*What is being asked*:
Return the data exactly, with all pictures removed.

▶

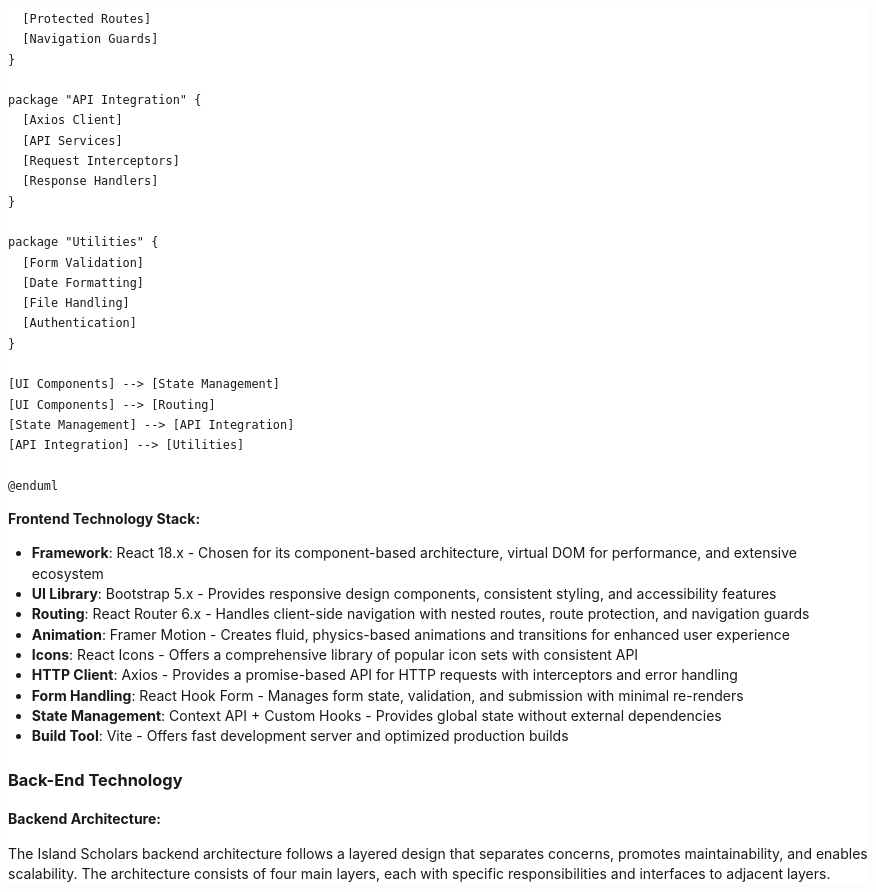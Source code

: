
 ```plantuml
  [Protected Routes]
  [Navigation Guards]
}

package "API Integration" {
  [Axios Client]
  [API Services]
  [Request Interceptors]
  [Response Handlers]
}

package "Utilities" {
  [Form Validation]
  [Date Formatting]
  [File Handling]
  [Authentication]
}

[UI Components] --> [State Management]
[UI Components] --> [Routing]
[State Management] --> [API Integration]
[API Integration] --> [Utilities]

@enduml
```

**Frontend Technology Stack:**
- **Framework**: React 18.x - Chosen for its component-based architecture, virtual DOM for performance, and extensive ecosystem
- **UI Library**: Bootstrap 5.x - Provides responsive design components, consistent styling, and accessibility features
- **Routing**: React Router 6.x - Handles client-side navigation with nested routes, route protection, and navigation guards
- **Animation**: Framer Motion - Creates fluid, physics-based animations and transitions for enhanced user experience
- **Icons**: React Icons - Offers a comprehensive library of popular icon sets with consistent API
- **HTTP Client**: Axios - Provides a promise-based API for HTTP requests with interceptors and error handling
- **Form Handling**: React Hook Form - Manages form state, validation, and submission with minimal re-renders
- **State Management**: Context API + Custom Hooks - Provides global state without external dependencies
- **Build Tool**: Vite - Offers fast development server and optimized production builds

### Back-End Technology

**Backend Architecture:**

The Island Scholars backend architecture follows a layered design that separates concerns, promotes maintainability, and enables scalability. The architecture consists of four main layers, each with specific responsibilities and interfaces to adjacent layers.

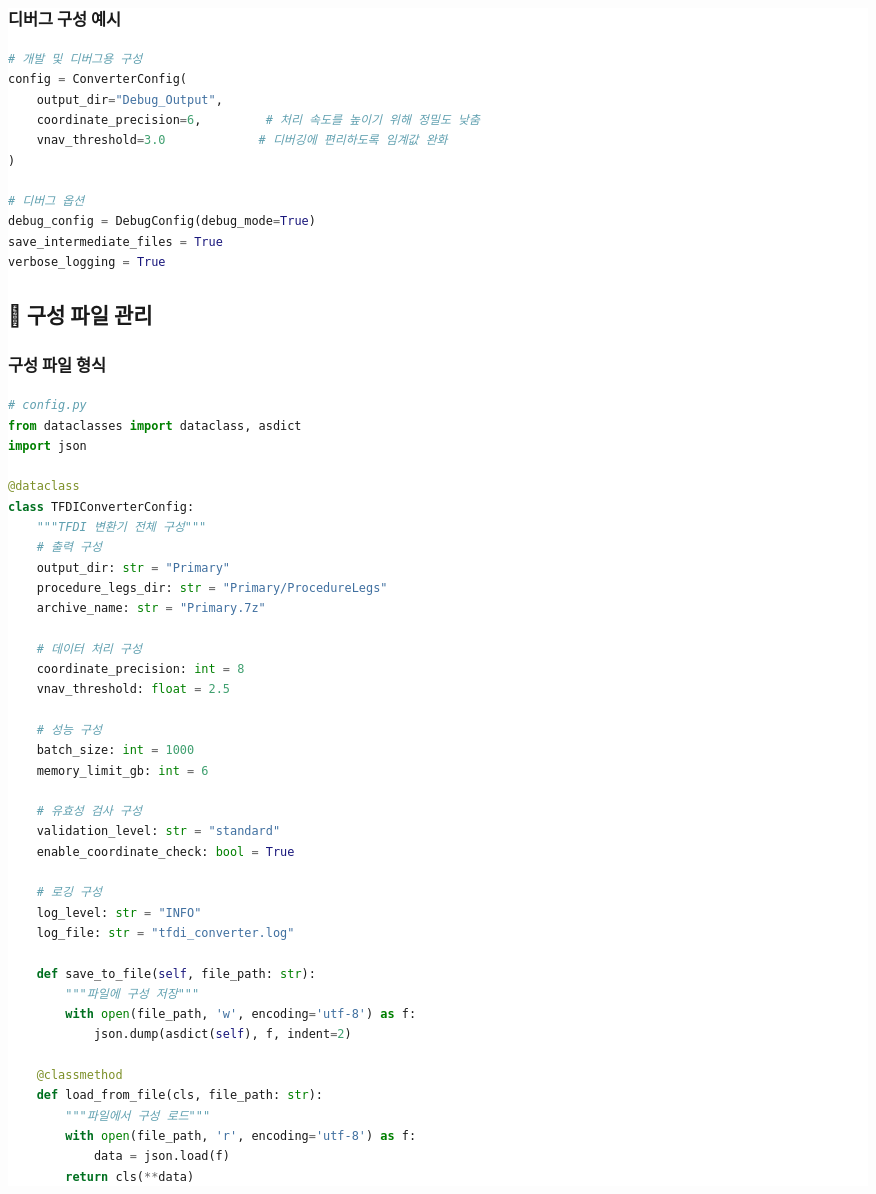 ### 디버그 구성 예시
```python
# 개발 및 디버그용 구성
config = ConverterConfig(
    output_dir="Debug_Output",
    coordinate_precision=6,         # 처리 속도를 높이기 위해 정밀도 낮춤
    vnav_threshold=3.0             # 디버깅에 편리하도록 임계값 완화
)

# 디버그 옵션
debug_config = DebugConfig(debug_mode=True)
save_intermediate_files = True
verbose_logging = True
```

## 🔧 구성 파일 관리

### 구성 파일 형식
```python
# config.py
from dataclasses import dataclass, asdict
import json

@dataclass 
class TFDIConverterConfig:
    """TFDI 변환기 전체 구성"""
    # 출력 구성
    output_dir: str = "Primary"
    procedure_legs_dir: str = "Primary/ProcedureLegs"
    archive_name: str = "Primary.7z"
    
    # 데이터 처리 구성
    coordinate_precision: int = 8
    vnav_threshold: float = 2.5
    
    # 성능 구성
    batch_size: int = 1000
    memory_limit_gb: int = 6
    
    # 유효성 검사 구성
    validation_level: str = "standard"
    enable_coordinate_check: bool = True
    
    # 로깅 구성
    log_level: str = "INFO"
    log_file: str = "tfdi_converter.log"
    
    def save_to_file(self, file_path: str):
        """파일에 구성 저장"""
        with open(file_path, 'w', encoding='utf-8') as f:
            json.dump(asdict(self), f, indent=2)
    
    @classmethod
    def load_from_file(cls, file_path: str):
        """파일에서 구성 로드"""
        with open(file_path, 'r', encoding='utf-8') as f:
            data = json.load(f)
        return cls(**data)
```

◀

*Task result*:
Source code

:
 ```plantuml
  [Protected Routes]
  [Navigation Guards]
}

package "API Integration" {
  [Axios Client]
  [API Services]
  [Request Interceptors]
  [Response Handlers]
}

package "Utilities" {
  [Form Validation]
  [Date Formatting]
  [File Handling]
  [Authentication]
}

[UI Components] --> [State Management]
[UI Components] --> [Routing]
[State Management] --> [API Integration]
[API Integration] --> [Utilities]

@enduml
```

**Frontend Technology Stack:**
- **Framework**: React 18.x - Chosen for its component-based architecture, virtual DOM for performance, and extensive ecosystem
- **UI Library**: Bootstrap 5.x - Provides responsive design components, consistent styling, and accessibility features
- **Routing**: React Router 6.x - Handles client-side navigation with nested routes, route protection, and navigation guards
- **Animation**: Framer Motion - Creates fluid, physics-based animations and transitions for enhanced user experience
- **Icons**: React Icons - Offers a comprehensive library of popular icon sets with consistent API
- **HTTP Client**: Axios - Provides a promise-based API for HTTP requests with interceptors and error handling
- **Form Handling**: React Hook Form - Manages form state, validation, and submission with minimal re-renders
- **State Management**: Context API + Custom Hooks - Provides global state without external dependencies
- **Build Tool**: Vite - Offers fast development server and optimized production builds

### Back-End Technology

**Backend Architecture:**

The Island Scholars backend architecture follows a layered design that separates concerns, promotes maintainability, and enables scalability. The architecture consists of four main layers, each with specific responsibilities and interfaces to adjacent layers.

 ### 디버그 구성 예시
```python
# 개발 및 디버그용 구성
config = ConverterConfig(
    output_dir="Debug_Output",
    coordinate_precision=6,         # 처리 속도를 높이기 위해 정밀도 낮춤
    vnav_threshold=3.0             # 디버깅에 편리하도록 임계값 완화
)

# 디버그 옵션
debug_config = DebugConfig(debug_mode=True)
save_intermediate_files = True
verbose_logging = True
```

## 🔧 구성 파일 관리

### 구성 파일 형식
```python
# config.py
from dataclasses import dataclass, asdict
import json

@dataclass 
class TFDIConverterConfig:
    """TFDI 변환기 전체 구성"""
    # 출력 구성
    output_dir: str = "Primary"
    procedure_legs_dir: str = "Primary/ProcedureLegs"
    archive_name: str = "Primary.7z"
    
    # 데이터 처리 구성
    coordinate_precision: int = 8
    vnav_threshold: float = 2.5
    
    # 성능 구성
    batch_size: int = 1000
    memory_limit_gb: int = 6
    
    # 유효성 검사 구성
    validation_level: str = "standard"
    enable_coordinate_check: bool = True
    
    # 로깅 구성
    log_level: str = "INFO"
    log_file: str = "tfdi_converter.log"
    
    def save_to_file(self, file_path: str):
        """파일에 구성 저장"""
        with open(file_path, 'w', encoding='utf-8') as f:
            json.dump(asdict(self), f, indent=2)
    
    @classmethod
    def load_from_file(cls, file_path: str):
        """파일에서 구성 로드"""
        with open(file_path, 'r', encoding='utf-8') as f:
            data = json.load(f)
        return cls(**data)
```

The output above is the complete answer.